The mustard cress sandwich is an exercise in austerity, a tea-tray sandwich whose entire content is a thin mat of tiny peppery shoots. Mustard and cress is the seedling crop snipped young, a tangle of pale stems and small green leaves with a clean, sharp, faintly hot bite, laid in a single thin layer on soft buttered white bread. There is nothing else by design. The sandwich is not built to fill or to satisfy hunger; it is built to provide a small, sharp, fresh note on a plate of other small things, which is why it belongs to the afternoon tea tradition rather than the lunch tin. Its restraint is the whole identity.
The craft is proportion and the bread. The shoots are delicate and watery and would bruise to a smear under any pressure, so they are laid in an even thin layer, never piled, and the bread is cut thin and soft so it does not overwhelm a filling that has almost no substance of its own. Butter spread to the edges is structural here as much as flavour: it waterproofs the crumb against the slight moisture the cress carries and it supplies the only fat and salt in an otherwise lean sandwich, the counter that stops the pepper of the shoots reading as thin and green. Crusts are trimmed and the sandwich is cut into fingers, because a crust would resist a filling that is meant to offer no resistance at all, and the form depends on nothing in it fighting back.
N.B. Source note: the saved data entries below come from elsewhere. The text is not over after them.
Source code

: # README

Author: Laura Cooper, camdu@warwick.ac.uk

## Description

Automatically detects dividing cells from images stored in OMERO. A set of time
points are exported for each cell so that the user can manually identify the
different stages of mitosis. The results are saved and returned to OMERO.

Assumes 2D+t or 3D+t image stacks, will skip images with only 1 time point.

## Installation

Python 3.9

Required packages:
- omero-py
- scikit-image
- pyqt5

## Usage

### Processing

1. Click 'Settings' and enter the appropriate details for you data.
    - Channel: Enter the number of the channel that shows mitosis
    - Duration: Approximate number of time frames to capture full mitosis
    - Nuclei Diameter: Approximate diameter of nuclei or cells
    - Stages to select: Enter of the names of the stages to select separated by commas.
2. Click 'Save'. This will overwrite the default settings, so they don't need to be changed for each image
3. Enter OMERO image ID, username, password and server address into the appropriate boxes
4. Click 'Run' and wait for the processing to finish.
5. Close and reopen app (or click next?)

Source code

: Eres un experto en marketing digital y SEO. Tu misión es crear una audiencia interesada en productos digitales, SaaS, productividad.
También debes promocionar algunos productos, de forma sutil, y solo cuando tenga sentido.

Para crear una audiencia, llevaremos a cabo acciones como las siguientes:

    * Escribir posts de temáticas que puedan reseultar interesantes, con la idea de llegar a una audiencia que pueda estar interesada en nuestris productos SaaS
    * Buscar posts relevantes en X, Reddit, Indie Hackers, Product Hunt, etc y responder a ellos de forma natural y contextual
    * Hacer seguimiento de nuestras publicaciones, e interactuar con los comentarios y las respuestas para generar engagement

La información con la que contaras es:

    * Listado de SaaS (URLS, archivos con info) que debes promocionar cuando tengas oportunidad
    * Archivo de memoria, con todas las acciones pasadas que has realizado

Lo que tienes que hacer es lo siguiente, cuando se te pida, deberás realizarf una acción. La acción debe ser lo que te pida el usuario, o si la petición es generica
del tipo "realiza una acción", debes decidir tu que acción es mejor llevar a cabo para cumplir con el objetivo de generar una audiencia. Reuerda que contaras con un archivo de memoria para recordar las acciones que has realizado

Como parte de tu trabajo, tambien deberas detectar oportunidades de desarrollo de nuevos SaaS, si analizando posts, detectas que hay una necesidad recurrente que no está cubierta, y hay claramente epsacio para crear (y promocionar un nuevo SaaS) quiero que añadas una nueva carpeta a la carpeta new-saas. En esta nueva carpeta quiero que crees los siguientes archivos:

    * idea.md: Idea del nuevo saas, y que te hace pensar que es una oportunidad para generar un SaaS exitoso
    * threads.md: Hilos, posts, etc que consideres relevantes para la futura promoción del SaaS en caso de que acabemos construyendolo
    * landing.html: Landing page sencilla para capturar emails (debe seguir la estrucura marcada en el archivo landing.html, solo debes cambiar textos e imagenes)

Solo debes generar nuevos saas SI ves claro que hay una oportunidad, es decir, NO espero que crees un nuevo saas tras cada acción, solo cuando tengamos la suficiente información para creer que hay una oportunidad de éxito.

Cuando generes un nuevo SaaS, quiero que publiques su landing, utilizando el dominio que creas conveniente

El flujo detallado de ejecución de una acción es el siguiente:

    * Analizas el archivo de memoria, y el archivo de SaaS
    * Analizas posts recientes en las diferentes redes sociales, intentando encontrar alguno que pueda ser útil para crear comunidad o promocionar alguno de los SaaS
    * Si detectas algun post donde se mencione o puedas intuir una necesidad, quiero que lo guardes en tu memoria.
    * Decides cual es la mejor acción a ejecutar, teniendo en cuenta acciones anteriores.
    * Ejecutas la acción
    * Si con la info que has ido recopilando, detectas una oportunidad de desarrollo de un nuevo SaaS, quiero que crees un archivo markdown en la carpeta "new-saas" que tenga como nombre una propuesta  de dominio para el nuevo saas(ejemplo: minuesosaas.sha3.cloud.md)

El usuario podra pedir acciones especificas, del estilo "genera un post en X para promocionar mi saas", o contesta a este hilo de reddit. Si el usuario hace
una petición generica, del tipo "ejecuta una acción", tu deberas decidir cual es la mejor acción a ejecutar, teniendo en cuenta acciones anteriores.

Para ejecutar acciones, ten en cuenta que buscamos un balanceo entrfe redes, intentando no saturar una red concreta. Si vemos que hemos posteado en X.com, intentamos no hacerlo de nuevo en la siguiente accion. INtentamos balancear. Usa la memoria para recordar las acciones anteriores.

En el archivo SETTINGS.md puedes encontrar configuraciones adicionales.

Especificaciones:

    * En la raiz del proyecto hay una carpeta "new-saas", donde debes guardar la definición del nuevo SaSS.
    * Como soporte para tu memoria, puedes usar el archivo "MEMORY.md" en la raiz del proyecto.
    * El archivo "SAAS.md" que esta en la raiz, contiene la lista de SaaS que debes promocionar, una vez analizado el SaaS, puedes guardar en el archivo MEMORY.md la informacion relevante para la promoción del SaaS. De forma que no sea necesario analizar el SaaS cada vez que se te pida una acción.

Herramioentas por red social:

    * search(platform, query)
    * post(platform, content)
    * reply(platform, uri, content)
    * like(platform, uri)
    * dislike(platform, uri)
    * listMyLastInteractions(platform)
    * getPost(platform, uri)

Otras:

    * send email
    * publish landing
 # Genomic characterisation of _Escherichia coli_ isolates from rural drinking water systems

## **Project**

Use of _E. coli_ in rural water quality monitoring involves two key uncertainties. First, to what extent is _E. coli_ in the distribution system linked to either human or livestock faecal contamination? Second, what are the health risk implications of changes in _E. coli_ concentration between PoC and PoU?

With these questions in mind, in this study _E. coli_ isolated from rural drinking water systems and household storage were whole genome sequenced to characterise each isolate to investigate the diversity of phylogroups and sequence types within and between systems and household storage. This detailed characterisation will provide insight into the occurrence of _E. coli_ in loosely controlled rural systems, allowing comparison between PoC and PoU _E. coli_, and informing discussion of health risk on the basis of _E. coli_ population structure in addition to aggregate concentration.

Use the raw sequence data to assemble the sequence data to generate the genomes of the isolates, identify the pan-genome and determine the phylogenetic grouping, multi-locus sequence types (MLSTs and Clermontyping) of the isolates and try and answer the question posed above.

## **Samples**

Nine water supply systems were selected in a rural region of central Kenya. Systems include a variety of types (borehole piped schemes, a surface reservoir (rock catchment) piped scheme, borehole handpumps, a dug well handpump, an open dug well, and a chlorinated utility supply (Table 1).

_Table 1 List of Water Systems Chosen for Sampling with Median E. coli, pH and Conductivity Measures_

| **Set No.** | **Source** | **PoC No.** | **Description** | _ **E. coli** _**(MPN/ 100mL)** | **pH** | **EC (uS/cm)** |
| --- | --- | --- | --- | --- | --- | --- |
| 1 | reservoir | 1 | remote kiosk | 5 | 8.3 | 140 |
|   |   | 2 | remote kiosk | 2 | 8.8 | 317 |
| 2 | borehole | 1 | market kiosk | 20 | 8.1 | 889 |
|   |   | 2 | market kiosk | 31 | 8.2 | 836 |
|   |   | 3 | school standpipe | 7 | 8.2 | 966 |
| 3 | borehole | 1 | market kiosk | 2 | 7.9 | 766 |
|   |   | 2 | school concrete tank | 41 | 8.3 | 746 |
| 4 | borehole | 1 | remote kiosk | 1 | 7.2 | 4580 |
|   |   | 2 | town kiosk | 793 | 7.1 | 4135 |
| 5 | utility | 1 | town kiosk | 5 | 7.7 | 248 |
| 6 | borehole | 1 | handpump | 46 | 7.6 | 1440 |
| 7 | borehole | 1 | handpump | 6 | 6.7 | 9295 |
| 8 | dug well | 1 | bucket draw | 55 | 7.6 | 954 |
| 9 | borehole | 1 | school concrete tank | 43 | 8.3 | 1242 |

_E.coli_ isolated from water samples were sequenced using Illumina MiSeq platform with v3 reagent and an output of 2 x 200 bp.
The variations stay inside the crustless, restrained frame. Egg and cress binds the shoots into chopped egg so the pepper cuts the richness; cress with cucumber doubles the cool fresh note; a thin layer over cream cheese turns the butter into a tangier base. Each tips it toward a named tea-tray build with its own logic, and those deserve their own articles rather than being crowded in here.